[ABOUT THIS TASK] The job is to find each line in the entries holding the string "gray" and copy that line.
- - - - -
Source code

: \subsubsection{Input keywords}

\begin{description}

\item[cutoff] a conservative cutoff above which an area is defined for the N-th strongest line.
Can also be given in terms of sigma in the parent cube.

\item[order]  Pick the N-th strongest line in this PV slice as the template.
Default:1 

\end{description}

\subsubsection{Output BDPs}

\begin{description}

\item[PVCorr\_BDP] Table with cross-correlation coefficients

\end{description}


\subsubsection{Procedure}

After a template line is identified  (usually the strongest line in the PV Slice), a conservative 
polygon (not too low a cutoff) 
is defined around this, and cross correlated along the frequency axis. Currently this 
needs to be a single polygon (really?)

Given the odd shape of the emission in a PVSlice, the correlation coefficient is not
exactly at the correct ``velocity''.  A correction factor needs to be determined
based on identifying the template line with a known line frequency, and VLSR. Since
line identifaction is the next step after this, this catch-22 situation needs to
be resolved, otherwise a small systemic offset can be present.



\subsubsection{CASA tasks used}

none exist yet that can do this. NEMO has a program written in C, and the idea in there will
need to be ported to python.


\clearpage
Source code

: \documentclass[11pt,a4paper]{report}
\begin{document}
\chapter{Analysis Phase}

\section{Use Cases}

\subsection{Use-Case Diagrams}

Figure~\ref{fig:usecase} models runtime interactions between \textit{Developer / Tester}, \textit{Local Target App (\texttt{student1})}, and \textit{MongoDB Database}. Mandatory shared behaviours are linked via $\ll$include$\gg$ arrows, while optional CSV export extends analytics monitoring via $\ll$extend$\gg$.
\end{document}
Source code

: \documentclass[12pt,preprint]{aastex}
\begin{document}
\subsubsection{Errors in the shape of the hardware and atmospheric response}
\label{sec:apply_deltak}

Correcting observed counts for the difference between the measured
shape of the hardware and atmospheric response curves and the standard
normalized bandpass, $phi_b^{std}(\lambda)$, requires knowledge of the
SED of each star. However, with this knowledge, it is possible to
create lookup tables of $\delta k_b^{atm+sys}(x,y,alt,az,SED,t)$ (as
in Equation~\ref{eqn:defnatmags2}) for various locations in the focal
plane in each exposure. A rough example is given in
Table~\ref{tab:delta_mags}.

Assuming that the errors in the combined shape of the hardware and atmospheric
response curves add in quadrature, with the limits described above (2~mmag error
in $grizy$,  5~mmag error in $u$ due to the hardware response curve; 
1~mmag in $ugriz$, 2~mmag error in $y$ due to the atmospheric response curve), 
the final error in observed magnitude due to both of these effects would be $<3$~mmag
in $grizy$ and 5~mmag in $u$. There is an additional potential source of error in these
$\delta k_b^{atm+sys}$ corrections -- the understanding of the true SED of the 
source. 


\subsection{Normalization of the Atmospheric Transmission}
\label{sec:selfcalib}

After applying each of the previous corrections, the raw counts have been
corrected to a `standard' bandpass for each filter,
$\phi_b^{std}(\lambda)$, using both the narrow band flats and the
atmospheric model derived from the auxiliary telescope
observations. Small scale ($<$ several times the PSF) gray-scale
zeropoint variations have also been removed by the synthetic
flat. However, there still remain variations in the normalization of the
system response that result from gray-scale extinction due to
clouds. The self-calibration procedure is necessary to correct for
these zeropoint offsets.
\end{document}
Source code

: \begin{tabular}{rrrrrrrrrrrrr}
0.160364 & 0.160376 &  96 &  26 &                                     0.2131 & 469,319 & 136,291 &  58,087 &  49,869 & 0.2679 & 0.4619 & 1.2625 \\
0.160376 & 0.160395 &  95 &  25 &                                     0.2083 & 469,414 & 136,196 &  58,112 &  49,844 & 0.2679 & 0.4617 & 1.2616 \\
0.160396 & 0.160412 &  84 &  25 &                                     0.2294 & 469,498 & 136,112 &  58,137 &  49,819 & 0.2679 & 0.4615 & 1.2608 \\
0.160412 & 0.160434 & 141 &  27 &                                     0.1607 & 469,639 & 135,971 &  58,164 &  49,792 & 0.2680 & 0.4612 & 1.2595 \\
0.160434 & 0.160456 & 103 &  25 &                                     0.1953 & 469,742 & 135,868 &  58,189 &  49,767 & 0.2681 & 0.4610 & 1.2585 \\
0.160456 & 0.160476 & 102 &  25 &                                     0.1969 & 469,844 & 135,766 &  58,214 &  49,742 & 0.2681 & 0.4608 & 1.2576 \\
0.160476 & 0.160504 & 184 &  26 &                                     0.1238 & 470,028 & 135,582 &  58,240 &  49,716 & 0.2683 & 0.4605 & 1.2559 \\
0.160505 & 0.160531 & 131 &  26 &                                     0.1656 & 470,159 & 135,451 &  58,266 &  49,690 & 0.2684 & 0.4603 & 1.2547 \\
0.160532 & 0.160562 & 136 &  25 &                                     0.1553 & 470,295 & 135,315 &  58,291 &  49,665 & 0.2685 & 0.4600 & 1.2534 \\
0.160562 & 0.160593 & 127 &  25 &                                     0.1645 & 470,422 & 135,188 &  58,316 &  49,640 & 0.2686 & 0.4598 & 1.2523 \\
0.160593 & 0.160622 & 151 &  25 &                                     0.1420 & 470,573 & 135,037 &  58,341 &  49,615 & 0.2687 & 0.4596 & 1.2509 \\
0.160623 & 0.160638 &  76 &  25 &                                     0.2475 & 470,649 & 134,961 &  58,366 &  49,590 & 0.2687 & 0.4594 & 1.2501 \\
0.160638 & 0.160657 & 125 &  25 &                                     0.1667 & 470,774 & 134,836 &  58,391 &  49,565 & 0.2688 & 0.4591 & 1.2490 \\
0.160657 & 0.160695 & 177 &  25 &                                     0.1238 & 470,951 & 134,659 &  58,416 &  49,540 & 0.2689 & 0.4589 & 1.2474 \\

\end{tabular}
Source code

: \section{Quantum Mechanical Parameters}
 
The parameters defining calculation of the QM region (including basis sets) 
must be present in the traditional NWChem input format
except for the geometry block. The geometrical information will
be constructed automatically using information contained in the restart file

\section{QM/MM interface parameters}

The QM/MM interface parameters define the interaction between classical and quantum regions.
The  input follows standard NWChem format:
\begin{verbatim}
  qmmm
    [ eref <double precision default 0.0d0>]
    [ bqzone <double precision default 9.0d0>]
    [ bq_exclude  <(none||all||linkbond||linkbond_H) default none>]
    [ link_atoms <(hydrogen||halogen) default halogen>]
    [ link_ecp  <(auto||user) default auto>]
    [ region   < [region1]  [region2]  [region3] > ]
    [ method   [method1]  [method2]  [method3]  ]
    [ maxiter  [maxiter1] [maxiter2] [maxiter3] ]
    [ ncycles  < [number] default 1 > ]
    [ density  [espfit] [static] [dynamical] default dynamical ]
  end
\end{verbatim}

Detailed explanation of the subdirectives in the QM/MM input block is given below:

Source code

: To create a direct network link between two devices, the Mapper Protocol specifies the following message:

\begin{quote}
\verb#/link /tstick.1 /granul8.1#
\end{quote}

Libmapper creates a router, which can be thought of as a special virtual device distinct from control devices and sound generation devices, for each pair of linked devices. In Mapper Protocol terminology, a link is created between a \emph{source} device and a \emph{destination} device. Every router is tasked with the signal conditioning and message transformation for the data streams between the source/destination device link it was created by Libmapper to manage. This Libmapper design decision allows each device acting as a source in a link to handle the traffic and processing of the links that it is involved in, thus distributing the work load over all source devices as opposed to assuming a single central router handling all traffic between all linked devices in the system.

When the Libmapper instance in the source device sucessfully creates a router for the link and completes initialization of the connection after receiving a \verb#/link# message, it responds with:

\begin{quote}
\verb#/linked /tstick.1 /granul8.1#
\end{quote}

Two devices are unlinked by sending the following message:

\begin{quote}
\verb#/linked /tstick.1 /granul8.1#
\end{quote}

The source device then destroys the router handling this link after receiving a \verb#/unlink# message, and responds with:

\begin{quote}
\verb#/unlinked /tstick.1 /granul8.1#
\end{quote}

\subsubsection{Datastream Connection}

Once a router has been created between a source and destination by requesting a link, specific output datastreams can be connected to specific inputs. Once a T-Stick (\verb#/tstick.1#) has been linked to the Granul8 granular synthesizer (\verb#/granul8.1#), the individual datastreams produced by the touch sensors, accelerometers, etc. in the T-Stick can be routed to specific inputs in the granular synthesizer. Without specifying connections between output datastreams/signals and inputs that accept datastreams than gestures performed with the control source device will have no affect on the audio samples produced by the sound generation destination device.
- - - - -
[EXERCISE ANSWER]
observations. Small scale ($<$ several times the PSF) gray-scale
system response that result from gray-scale extinction due to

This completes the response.